Several limitations require consideration. Functional outcomes where defined by informant reports. As noted above, this might conflate the correlation results between informant assessments of patients’ social cognitive ability and everyday disability. However, the fact that discrepancies between informant and self-reports added variance to the prediction of informant rated outcomes beyond informant opinions of social cognitive ability suggests that IA is still important as a predictor. Analyses excluding informant ratings of social cognition still found that indices of IA predicted everyday activities. An additional limitation remains the same from earlier SCOPE studies. Our sample is composed of predominately older, clinically stable individuals in chronic phases of schizophrenia, which may limit the generalizability of these findings. Note that a specific replication of the SCOPE findings in first episode patients found essentially similar characteristics of all of the social cognitive measures (Ludwig et al., 2017).

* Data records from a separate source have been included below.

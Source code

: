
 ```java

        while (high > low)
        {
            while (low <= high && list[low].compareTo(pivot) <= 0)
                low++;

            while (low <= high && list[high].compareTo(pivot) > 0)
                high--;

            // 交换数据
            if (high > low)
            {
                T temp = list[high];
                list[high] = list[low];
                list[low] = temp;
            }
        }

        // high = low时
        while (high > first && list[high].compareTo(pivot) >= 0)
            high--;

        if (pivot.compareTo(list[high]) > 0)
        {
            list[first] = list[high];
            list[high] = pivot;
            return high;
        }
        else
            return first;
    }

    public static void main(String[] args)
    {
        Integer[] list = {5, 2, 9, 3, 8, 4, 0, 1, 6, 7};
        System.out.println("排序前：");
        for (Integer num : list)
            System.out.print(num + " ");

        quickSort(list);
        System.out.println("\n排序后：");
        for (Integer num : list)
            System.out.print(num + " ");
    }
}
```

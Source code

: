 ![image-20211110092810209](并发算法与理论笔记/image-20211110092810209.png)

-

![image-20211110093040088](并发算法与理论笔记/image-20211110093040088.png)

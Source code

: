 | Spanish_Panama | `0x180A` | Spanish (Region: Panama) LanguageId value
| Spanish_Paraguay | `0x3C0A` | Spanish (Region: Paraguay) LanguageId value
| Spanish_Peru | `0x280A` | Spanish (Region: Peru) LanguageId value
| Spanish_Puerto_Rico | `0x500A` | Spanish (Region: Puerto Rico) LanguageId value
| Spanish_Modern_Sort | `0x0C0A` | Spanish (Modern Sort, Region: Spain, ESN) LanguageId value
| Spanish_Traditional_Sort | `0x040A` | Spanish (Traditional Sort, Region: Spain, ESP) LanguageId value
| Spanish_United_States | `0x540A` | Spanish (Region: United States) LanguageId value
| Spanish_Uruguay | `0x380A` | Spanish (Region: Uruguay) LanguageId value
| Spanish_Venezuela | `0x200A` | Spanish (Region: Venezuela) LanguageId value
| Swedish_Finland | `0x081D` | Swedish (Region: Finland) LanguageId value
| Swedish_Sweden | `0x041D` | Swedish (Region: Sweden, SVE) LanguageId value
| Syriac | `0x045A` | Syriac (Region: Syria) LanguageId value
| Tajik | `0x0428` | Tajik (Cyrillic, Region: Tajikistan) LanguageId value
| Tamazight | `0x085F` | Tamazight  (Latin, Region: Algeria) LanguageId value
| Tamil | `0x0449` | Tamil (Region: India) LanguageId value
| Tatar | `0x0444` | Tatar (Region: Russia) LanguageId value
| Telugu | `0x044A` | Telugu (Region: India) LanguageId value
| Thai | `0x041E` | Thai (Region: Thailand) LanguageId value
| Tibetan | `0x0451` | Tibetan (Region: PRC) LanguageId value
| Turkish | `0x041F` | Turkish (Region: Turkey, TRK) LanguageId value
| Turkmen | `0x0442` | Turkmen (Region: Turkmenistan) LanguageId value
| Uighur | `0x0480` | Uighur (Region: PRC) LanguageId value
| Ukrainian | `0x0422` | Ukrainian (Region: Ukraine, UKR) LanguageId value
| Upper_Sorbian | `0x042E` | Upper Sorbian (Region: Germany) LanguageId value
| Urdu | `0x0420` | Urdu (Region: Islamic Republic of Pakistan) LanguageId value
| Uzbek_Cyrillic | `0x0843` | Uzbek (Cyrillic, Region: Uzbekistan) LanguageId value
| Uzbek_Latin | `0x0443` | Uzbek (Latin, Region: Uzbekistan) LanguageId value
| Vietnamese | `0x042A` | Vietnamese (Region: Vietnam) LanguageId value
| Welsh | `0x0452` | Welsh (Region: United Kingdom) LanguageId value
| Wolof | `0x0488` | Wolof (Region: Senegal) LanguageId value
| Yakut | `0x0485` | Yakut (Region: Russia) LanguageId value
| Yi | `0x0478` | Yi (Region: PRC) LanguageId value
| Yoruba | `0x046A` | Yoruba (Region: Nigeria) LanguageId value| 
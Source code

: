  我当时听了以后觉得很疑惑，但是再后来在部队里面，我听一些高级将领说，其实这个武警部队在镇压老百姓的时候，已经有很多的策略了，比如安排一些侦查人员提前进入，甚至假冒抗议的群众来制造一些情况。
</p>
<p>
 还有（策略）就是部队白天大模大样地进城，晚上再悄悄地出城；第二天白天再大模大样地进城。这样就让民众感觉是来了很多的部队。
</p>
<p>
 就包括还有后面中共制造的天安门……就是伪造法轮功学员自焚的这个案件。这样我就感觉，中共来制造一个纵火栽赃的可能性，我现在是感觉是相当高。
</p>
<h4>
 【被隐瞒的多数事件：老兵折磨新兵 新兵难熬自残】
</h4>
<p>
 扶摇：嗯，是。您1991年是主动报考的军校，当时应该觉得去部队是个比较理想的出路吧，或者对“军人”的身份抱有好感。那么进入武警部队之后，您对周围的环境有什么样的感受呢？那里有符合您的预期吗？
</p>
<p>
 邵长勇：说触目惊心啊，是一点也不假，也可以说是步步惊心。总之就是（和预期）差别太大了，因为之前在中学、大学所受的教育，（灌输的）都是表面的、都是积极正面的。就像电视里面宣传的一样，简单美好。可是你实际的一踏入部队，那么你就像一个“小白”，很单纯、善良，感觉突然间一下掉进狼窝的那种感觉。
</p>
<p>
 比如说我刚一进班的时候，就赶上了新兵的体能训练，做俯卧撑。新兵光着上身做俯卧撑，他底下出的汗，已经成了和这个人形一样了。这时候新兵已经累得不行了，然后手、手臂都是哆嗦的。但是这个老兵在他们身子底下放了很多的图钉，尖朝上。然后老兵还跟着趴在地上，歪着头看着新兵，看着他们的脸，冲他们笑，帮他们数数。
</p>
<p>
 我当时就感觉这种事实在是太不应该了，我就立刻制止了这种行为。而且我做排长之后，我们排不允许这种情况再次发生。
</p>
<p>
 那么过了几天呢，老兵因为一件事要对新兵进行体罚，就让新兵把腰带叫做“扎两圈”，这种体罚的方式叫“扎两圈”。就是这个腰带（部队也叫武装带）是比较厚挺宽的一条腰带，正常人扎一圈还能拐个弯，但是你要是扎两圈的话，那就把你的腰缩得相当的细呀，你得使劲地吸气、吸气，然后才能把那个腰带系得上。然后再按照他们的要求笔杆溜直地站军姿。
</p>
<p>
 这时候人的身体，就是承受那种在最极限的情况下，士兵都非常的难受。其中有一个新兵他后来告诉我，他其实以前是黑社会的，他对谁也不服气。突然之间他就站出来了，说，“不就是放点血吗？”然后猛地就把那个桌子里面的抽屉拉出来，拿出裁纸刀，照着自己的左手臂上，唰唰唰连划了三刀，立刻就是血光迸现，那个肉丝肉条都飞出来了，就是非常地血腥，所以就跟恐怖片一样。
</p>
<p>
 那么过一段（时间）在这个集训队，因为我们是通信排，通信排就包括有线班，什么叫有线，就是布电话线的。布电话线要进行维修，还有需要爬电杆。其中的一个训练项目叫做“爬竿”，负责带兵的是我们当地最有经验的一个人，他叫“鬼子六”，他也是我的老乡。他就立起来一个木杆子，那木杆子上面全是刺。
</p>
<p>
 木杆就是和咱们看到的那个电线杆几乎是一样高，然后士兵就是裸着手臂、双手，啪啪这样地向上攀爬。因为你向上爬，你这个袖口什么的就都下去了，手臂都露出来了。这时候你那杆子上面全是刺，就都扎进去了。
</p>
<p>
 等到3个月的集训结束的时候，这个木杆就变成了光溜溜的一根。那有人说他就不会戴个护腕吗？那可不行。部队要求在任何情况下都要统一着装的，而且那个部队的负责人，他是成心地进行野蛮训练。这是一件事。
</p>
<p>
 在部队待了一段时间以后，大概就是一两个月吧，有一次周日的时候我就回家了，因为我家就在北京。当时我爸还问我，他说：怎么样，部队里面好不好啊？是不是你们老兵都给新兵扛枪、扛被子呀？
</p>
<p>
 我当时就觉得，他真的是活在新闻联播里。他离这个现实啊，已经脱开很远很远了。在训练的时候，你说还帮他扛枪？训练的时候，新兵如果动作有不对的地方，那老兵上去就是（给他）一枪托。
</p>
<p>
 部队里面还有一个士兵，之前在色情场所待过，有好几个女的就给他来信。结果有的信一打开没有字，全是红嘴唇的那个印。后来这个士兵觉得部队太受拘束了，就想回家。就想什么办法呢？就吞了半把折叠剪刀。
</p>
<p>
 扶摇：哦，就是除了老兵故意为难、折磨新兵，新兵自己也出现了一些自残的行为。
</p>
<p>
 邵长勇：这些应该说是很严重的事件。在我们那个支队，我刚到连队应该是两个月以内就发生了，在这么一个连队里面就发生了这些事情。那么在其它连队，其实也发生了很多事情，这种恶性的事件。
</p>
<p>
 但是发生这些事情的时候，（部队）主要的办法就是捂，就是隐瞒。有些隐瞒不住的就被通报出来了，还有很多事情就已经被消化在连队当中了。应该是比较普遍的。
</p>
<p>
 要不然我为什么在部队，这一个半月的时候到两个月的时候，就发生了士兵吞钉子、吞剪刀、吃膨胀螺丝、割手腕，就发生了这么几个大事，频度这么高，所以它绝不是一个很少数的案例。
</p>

This study supports a growing body of work focused on understanding how discrete symptoms correlate to discrete outcomes (Depp et al., 2012; Fett et al., 2011). We found that both informant ratings of social cognition and social cognitive IA accounted for a larger percentage of social functional outcomes (i.e. interpersonal relationships) than non-social functional outcomes (i.e. everyday activities). These findings suggest that IA of social cognition could be an important research and treatment target aimed at improving social real-world outcomes such as interpersonal relationships, social acceptability, and vocational functioning in a quarter of individuals with schizophrenia. Overall, our findings suggest that IA of social cognitive ability might to be a more important predictor than ability itself, as assessed on performance-based tasks, when predicting social everyday disability. The significant correlations between informant ratings of social cognitive ability and social cognitive IA with functional outcomes indicate advancement in the understanding of discrete predictors of everyday disability.
Conclusions
Informant-rated social cognitive competence is correlated with performance on tests of social cognitive ability.
Patient-reported social cognitive competence is not correlated with performance on tests of social cognitive ability.
Patients who report social cognitive competence that is better than reported by their informants have lower scores on everyday functioning.
Patients who report social cognitive competence that is better than reported by their informants also report that their everyday functioning is better than that reported by heir informants.
Differences between patient and informant reports of everyday are not correlated with patients’ social cognitive performance.